Multiple environments

omega|ml provides three concepts to work with multiple environments, each focussed on a specific need.

  • context - a context provides a completely seperate environment, where all datasets, models, jobs as well as the runtime is distinct from any other other context. Think of this is the equivalent of a seperate account.

  • buckets - a bucket is a logical subset of a context. It utilizes the same database and the same runtime as any other bucket within the same context. Think of this a a top-level folder in an other-wise shared environment.
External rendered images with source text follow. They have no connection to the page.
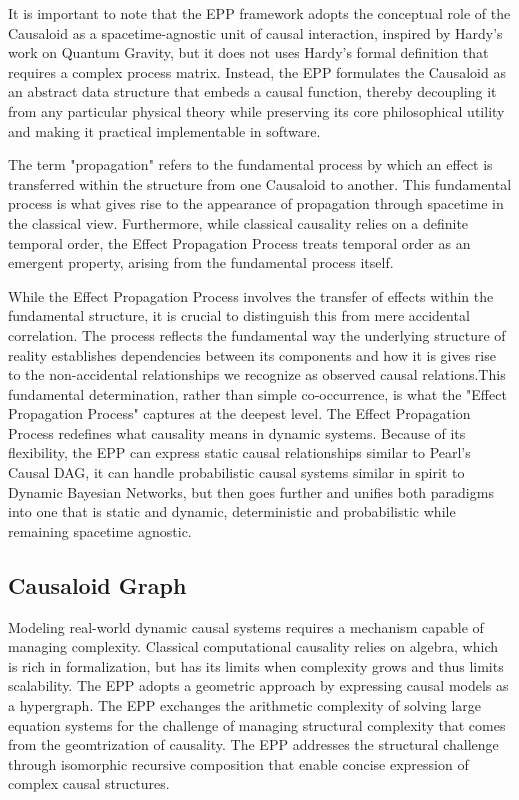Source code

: It is important to note that the EPP framework adopts the conceptual role of the Causaloid as a spacetime-agnostic unit of causal interaction, inspired by Hardy’s work on Quantum Gravity, but it does not uses Hardy's formal definition that requires a complex process matrix. Instead, the EPP formulates the Causaloid as an abstract data structure that embeds a causal function, thereby decoupling it from any particular physical theory while preserving its core philosophical utility and making it practical implementable in software.

The term "propagation" refers to the fundamental process by which an effect is transferred within the structure from one Causaloid to another. This fundamental process is what gives rise to the appearance of propagation through spacetime in the classical view. Furthermore, while classical causality relies on a definite temporal order, the Effect Propagation Process treats temporal order as an emergent property, arising from the fundamental process itself.

While the Effect Propagation Process involves the transfer of effects within the fundamental structure, it is crucial to distinguish this from mere accidental correlation. The process reflects the fundamental way the underlying structure of reality establishes dependencies between its components and how it is gives rise to the non-accidental relationships we recognize as observed causal relations.This fundamental determination, rather than simple co-occurrence, is what the "Effect Propagation Process" captures at the deepest level. The Effect Propagation Process redefines what causality means in dynamic systems. Because of its flexibility, the EPP can express static causal relationships similar to Pearl’s Causal DAG, it can handle probabilistic causal systems similar in spirit to Dynamic Bayesian Networks, but then goes further and unifies both paradigms into one that is static and dynamic, deterministic and probabilistic while remaining spacetime agnostic.

\newpage

\subsection{Causaloid Graph}
\label{sec:epp_causaloid_graph}

Modeling real-world dynamic causal systems requires a mechanism capable of managing complexity.
Classical computational causality relies on algebra, which is rich in formalization,
but has its limits when complexity grows and thus limits scalability. The EPP adopts
a geometric approach by expressing causal models as a hypergraph. The EPP
exchanges the arithmetic complexity of solving large equation systems for the challenge of managing structural complexity that comes from the geomtrization of causality.
The EPP addresses the structural challenge through isomorphic recursive composition
that enable concise expression of complex causal structures.

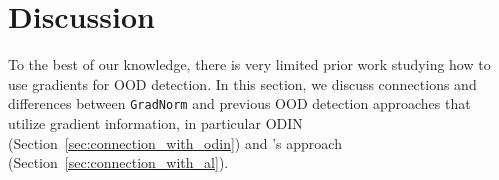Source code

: \documentclass{article}
\begin{document}




\vspace{-0.2cm}
\section{Discussion}
\label{sec:discussion}
\vspace{-0.2cm}
To the best of our knowledge, there is very limited prior work studying how to use gradients for OOD detection.  In this section, we discuss connections and differences between \texttt{GradNorm} and previous OOD detection approaches that utilize gradient information, in particular ODIN (Section~\ref{sec:connection_with_odin}) and \citeauthor{lee2020gradients}'s approach (Section~\ref{sec:connection_with_al}).

\end{document}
  • routing - tasks submitted to the runtime can specify resource requirements, which effectively route tasks to different workers. Multiple contexts can use the same runtime resources. Think of this as compute cluster segregation e.g. by client or project.

Working with Contexts

omega|ml contexts are created by calling the om.setup() function, returning a configured Omega() instance:

# development environment
om_dev = om.setup(mongo_url=...., celeryconf=....)
# production environment
om_prod = om.setup(mongo_url=...., celeryconf=....)

Working with Buckets

Each Omega instance is configured to a particular bucket, the default being omega. To get an instantance configured for an other bucket use:

om_foo = om['mybucket']

Buckets are an easy built-in way to separate environments, projects and users. For example,

# an environment for user1
om_user1 = om['user1']
# an environment for project_a
om_prjA = om['projec_a']
# development
om_dev = om['dev']
# production
om_prod = om['prod']
# etc.

Promoting objects between contexts and environments

Object promotion copies objects from one context to another, more specifically from one bucket to another bucket.

Note

Promoition is more than a simple copy: Some objects may require conditions to be met (e.g. a model must be trained) before the promotion works. The default implementation of object promotion does not impose any conditions and works as a copy/replace.

om_dev.datasets.promote('sales', om_prod.datasets)
om_dev.models.promote('sales-prediction', om_prod.models)

Working with runtime routing

When using om.runtime tasks are submitted to a runtime worker. A runtime worker is any compute node that runs an omegaml worker. Tasks are submitted by sending a message to a celery queue, by default all tasks are routed to the :code:’default` queue. Any other queue can be specified:

# this will route the fit task to a gpu node
om.runtime.require('gpu').model('mymodel').fit(...)

The same can be achieved on the command line:

$ om runtime --require gpu model mymodel fit ...

Similarly, the runtime provides a local option which means the task is run locally. This is useful for debugging, e.g. when running a script.

om.runtime.mode(local=True).model('mymodel').fit(...)

Models can be permanently bound to a particular route by specifying the queue name in the model’s metadata attributes:

# specify the .require() value as part of the metadata
specs = {
   'label': 'gpu'
}
om.models.put(reg, 'mymodel', attributes=dict(require=specs))

# using the runtime will automatically apply .require('gpu')
om.runtime.model('regmodel').fit()